Now, define \(\tilde{d}:K^2\rightarrow [0,\infty )\) by

$$\begin{aligned} \tilde{d}(x,y) = {\left\{ \begin{array}{ll} d(x,y), &{} \text {if } x,y\in K\setminus K', \\ D(x,K_i'), &{} \text {if } x\in K\setminus K' \text { and } y\in K_i', \\ D(y,K_i'), &{} \text {if } x\in K_i' \text { and } y\in K\setminus K', \\ d_i(x,y), &{} \text {if } x,y\in K_i' \text { for some } i, \\ D(K_i',K_j') &{} \text {if } x\in K_i', y\in K_j' \text { for } i \text { and } j \text { such that } i\not =j. \end{array}\right. } \end{aligned}$$

We will now show that \(\tilde{d}\) is a metric on K. It is clearly symmetric and satisfies \(\tilde{d}(x,y) = 0\) if and only if \(x=y\). To show the triangle inequality, pick \(x,y,z\in K\). If \(x,y,z\in K{\setminus } K'\) or \(x,y,z\in K_i'\) for some i then the triangle inequality follows from the triangle inequality for the metric d or \(d_i\), respectively. We now consider the remaining cases:

Case 1: \(x,y\in K{\setminus } K'\) and \(z\in K_i'\) for some i.

We have

$$\begin{aligned} \tilde{d}(x,y) = d(x,y) \le d(x,z) + d(z,y) \le \tilde{d}(x,z) + \tilde{d}(z,y). \end{aligned}$$

By compactness, there exists \(z'\in K_i'\) such that \(\tilde{d}(x,z) = d(x,z')\). Thus,

$$\begin{aligned} \tilde{d}(x,z) = d(x,z') \le d(x,y) + d(y,z') \le \tilde{d}(x,y) + \tilde{d}(y,z). \end{aligned}$$

We can similarly show \(\tilde{d}(y,z) \le \tilde{d}(y,x) + \tilde{d}(x,z)\).

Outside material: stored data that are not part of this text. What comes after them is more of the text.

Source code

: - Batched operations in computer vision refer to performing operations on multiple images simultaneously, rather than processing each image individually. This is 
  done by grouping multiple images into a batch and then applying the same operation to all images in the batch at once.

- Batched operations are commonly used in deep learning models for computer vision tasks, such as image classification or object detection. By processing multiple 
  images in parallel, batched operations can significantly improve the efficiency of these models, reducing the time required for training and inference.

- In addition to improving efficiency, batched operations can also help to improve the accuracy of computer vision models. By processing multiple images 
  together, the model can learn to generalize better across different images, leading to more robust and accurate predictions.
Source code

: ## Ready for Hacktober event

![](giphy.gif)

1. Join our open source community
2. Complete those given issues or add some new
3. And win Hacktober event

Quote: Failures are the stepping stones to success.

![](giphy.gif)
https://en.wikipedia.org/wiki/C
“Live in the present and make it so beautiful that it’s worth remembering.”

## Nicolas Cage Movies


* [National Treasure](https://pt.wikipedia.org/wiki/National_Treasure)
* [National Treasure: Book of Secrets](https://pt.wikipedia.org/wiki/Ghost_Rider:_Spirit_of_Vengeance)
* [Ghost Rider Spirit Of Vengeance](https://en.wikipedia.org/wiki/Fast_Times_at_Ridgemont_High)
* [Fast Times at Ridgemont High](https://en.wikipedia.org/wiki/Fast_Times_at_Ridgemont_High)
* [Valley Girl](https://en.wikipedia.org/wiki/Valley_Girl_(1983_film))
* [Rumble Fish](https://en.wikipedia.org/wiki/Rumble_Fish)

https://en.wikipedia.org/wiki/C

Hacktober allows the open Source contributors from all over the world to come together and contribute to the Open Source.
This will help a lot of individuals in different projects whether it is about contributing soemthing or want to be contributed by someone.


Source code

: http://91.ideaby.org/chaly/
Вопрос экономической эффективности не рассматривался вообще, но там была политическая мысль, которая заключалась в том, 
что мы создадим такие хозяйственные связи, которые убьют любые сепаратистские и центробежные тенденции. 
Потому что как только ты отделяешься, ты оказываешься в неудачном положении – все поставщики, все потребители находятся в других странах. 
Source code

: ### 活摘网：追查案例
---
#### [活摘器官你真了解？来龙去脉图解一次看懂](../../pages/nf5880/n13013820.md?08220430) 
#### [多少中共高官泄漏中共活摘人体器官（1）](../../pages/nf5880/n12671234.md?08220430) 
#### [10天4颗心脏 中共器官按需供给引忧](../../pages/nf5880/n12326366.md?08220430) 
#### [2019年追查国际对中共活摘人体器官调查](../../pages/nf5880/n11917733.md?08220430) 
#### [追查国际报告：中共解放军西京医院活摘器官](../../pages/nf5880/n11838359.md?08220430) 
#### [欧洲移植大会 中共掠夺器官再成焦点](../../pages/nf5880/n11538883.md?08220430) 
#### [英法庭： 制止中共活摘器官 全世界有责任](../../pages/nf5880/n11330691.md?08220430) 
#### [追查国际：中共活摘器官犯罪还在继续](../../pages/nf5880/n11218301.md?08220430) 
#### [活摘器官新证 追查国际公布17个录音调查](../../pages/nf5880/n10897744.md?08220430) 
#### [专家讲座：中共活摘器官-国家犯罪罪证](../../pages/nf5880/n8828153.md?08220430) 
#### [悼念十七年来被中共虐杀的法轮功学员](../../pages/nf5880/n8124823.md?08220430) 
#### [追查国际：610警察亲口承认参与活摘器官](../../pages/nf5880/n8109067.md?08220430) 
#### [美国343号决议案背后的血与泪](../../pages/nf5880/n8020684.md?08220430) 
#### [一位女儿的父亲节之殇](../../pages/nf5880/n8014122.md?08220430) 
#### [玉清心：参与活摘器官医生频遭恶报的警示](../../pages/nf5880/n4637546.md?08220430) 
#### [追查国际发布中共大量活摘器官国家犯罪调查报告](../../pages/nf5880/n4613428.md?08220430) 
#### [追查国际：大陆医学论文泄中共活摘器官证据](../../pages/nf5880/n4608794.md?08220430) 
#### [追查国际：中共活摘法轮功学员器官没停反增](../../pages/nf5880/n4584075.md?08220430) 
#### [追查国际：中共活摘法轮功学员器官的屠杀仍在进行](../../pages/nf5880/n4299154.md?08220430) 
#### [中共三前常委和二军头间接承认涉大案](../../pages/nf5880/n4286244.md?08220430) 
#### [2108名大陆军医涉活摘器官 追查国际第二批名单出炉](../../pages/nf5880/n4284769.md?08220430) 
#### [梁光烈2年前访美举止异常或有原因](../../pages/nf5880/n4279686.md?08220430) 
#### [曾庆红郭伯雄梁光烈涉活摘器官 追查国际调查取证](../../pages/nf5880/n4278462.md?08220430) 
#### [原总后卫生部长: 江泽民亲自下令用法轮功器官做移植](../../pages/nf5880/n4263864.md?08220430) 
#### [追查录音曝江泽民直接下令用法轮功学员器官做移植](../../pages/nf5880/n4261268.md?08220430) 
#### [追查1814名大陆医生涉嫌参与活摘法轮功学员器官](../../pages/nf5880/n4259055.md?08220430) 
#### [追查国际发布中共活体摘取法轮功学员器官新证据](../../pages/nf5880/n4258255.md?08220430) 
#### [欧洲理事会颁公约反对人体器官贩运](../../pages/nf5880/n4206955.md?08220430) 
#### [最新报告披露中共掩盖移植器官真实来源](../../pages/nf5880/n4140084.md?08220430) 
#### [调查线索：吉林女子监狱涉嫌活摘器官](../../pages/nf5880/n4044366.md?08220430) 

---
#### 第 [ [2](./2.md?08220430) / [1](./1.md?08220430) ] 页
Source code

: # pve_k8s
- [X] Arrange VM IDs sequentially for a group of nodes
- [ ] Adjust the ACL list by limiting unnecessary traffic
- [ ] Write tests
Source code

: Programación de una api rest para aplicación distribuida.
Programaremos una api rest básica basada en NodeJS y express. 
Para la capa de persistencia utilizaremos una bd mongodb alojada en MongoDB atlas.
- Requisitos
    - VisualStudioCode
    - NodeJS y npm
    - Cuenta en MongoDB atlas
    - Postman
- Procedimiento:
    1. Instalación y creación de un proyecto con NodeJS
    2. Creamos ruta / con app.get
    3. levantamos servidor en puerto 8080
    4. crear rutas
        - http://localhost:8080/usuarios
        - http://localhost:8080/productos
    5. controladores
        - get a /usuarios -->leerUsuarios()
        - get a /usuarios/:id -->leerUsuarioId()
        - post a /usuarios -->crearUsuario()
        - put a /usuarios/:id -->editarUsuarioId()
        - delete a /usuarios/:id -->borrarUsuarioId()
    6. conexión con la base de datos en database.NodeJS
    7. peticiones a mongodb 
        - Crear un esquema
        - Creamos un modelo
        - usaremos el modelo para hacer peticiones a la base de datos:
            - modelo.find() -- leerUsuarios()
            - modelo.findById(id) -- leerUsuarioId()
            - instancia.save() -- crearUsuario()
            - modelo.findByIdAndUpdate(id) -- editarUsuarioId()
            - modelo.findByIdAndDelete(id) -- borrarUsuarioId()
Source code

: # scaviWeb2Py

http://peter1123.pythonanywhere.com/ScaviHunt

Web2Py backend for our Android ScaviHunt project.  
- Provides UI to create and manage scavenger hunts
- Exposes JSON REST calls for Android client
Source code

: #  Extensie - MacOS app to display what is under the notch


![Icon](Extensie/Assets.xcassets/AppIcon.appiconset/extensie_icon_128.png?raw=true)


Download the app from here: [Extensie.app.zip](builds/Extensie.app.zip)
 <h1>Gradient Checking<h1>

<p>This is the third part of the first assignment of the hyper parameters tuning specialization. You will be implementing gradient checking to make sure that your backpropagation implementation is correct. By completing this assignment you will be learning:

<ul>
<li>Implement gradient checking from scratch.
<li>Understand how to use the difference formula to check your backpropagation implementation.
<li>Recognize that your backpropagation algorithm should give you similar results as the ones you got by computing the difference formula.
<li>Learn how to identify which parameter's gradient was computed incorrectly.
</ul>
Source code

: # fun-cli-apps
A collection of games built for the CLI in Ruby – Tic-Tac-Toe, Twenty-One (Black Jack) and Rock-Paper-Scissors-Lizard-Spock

Case 2: \(x\in K{\setminus } K'\) and \(y,z\in K_i'\) for some i.

As \(\tilde{d}(x,y) = \tilde{d}(x,z)\), we have \(\tilde{d}(x,y) \le \tilde{d}(x,z) + \tilde{d}(z,y)\) and \(\tilde{d}(x,z) \le \tilde{d}(x,y) + \tilde{d}(y,z)\). Now let \(y',z'\in K_i'\) be such that \(D(K_i') = d(y',z')\). We have

$$\begin{aligned} \tilde{d}(y,z)&= d_i(y,z)\le D(K_i') \qquad \qquad \qquad \qquad \qquad \qquad \qquad {\text{ by }\,(2.2)} \\ {}&= d(y',z') \le d(x,y') + d(z',x) \le \tilde{d}(x,y) + \tilde{d}(z,x). \end{aligned}$$

Case 3: \(x\in K{\setminus } K', y\in K_i'\) and \(z\in K_j'\) with \(i\not =j\).

Let \(y'\in K_i'\) be such that \(\tilde{d}(x,y) = d(x,y')\). We have

$$\begin{aligned} \tilde{d}(x,y) = d(x,y') \le d(x,z) + d(z,y') \le \tilde{d}(x,z) + \tilde{d}(z,y). \end{aligned}$$

Similarly, \(\tilde{d}(x,z) \le \tilde{d}(x,y) + \tilde{d}(y,z)\). Now let \(y_1\in K_i'\) and \(z_1\in K_j'\) be such that \(\tilde{d}(y,z) = d(y_1,z_1)\). We have

$$\begin{aligned} \tilde{d}(y,z) = d(y_1,z_1) \le d(y_1,x) + d(x,z_1) \le \tilde{d}(y,x) + \tilde{d}(x,z). \end{aligned}$$

Case 4: \(x,y\in K_i'\) and \(z\in K_j'\), where \(i\not =j\).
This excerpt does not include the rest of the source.